Habeas Corpus, por Ton Limongi

Habeas Corpus, que etimologicamente em latim significa Que tenhas o teu corpo, são pinturas de objetos oriundos do universo tecnológico, com partes do corpo humano reveladas como prisioneiras. Fendas abertas ou passagens, conexões com um universo paralelo, são “quimeras” contemporâneas.

Um olhar Pop perpassa a possibilidade de transformar em arte elementos eletrônicos, ainda relacionando com as práticas realizadas anteriormente pelos artistas Pop americanos e ingleses na década de 1960, ao se apropriarem das imagens do mass media como temática para a arte. As obras permeiam o “entre” homem/máquina, o humano personificado pelo olhar da tecnologia, diante da necessidade do consumismo tecnológico que retira a liberdade e nos deixa reféns de um mundo virtual; é preciso medidas que objetivem proteger o direito de livre-arbítrio do indivíduo. As obras são produzidas a partir da observação dos grafismos e componentes eletrônico situados em minha memória afetiva, a linguagem que utilizo nos trabalhos, desde a concepção da ideia inicial até a produção da obra é um questionamento a respeito do desenvolvimento da tecnologia em um espaço de tempo muito curto afetando a relação e o comportamento das pessoas.

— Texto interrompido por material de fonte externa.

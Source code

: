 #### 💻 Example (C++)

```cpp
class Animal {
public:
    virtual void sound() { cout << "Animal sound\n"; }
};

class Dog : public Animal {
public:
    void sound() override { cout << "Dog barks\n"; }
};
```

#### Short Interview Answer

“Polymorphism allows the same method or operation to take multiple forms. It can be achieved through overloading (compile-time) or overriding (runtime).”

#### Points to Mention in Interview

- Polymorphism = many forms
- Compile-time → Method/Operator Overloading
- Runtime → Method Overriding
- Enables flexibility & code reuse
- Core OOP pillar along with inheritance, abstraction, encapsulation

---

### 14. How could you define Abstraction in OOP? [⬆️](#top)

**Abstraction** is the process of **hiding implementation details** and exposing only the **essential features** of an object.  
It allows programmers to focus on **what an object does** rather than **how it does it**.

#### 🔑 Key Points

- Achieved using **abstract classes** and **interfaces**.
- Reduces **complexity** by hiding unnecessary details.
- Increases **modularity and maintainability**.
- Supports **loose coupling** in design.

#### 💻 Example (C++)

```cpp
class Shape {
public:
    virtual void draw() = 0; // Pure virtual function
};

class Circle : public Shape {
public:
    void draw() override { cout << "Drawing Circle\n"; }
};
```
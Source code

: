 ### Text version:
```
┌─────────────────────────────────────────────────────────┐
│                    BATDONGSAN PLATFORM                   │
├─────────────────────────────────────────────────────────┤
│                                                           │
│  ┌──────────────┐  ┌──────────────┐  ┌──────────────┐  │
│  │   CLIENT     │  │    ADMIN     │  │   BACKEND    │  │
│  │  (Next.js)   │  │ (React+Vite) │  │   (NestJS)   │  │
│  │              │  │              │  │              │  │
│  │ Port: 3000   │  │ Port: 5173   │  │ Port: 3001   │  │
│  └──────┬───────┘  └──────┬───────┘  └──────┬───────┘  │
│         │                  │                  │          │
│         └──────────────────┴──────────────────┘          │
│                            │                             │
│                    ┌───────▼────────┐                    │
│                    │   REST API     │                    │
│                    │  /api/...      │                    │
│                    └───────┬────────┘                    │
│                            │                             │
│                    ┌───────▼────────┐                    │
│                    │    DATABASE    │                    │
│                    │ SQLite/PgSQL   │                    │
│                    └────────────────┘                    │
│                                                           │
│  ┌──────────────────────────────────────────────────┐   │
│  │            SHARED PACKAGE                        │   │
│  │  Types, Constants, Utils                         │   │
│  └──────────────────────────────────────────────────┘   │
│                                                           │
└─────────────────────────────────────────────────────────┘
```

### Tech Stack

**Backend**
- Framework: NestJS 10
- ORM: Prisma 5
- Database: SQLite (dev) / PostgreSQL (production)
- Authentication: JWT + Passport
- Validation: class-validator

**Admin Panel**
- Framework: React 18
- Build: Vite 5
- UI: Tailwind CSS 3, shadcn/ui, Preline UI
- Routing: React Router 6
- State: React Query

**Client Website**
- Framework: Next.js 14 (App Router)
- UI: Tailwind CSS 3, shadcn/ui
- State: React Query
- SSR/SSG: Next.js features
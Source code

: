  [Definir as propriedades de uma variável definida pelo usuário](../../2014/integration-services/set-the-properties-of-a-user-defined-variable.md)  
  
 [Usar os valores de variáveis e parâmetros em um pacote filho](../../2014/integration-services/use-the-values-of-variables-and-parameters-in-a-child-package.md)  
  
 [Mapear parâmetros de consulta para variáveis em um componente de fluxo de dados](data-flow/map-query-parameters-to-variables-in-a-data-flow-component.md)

O modo de pensar o trabalho revela um posicionamento que está ligado diretamente aos efeitos danosos causados pela tecnologia no cotidiano do ser humano diante do universo do consumismo digital, a retirada do mundo real para um virtual.

Currículo do artista

Ton Limongi (Wellington Limongi de Souza) nasceu em João Pessoa, Paraíba, em 1968, onde vive e trabalha. Bacharel em Artes Visuais pela Universidade Federal da Paraíba-UFPB. Sua poética aborda os efeitos causados pelos processos tecnológicos no comportamento do ser humano. Questiona-se a forma imoderada do uso dos aparelhos eletrônicos na vida contemporânea, chegando a desligar nosso olhar do mundo real para um virtual. Entre um mundo de espetáculo e efêmero, somos vítimas do poder da manipulação. Formação: Workshop Técnicas em cerâmica (UFPB, 1992); Curso História da Arte (Rumos Itaú Cultural, 2013); Oficina Hiperespaços Xumucuís PA/PB (Usina Cultural Energisa, 2014). Cursos: Produção de projetos culturais (Cearte, João Pessoa, 2014); Curadoria de exposições (UFPB, 2014); Cinema experimental (UFPB, 2016). Exposições individuais: Realidade paralela (Galeria de Arte do Sesc Paraíba, João Pessoa, 2015); Chromos (Centro Cultural de São Francisco, João Pessoa, 2016). Exposições coletivas: Espaço Cultural Brasilton (São Paulo, 1994); Sussurro dos Rios: Guamá, Jaguaribe (Estação Cabo Branco, João Pessoa, 2014); Salão de Artes Visuais do Sesc Paraíba – Prêmio Aquisição (Sesc João Pessoa, 2014); Art in progress (UFPB, 2014); Confluentes I (Galeria Lavandeira/UFPB, 2015); Salão de Artes Visuais do Sesc Paraíba (Sesc João Pessoa, 2016).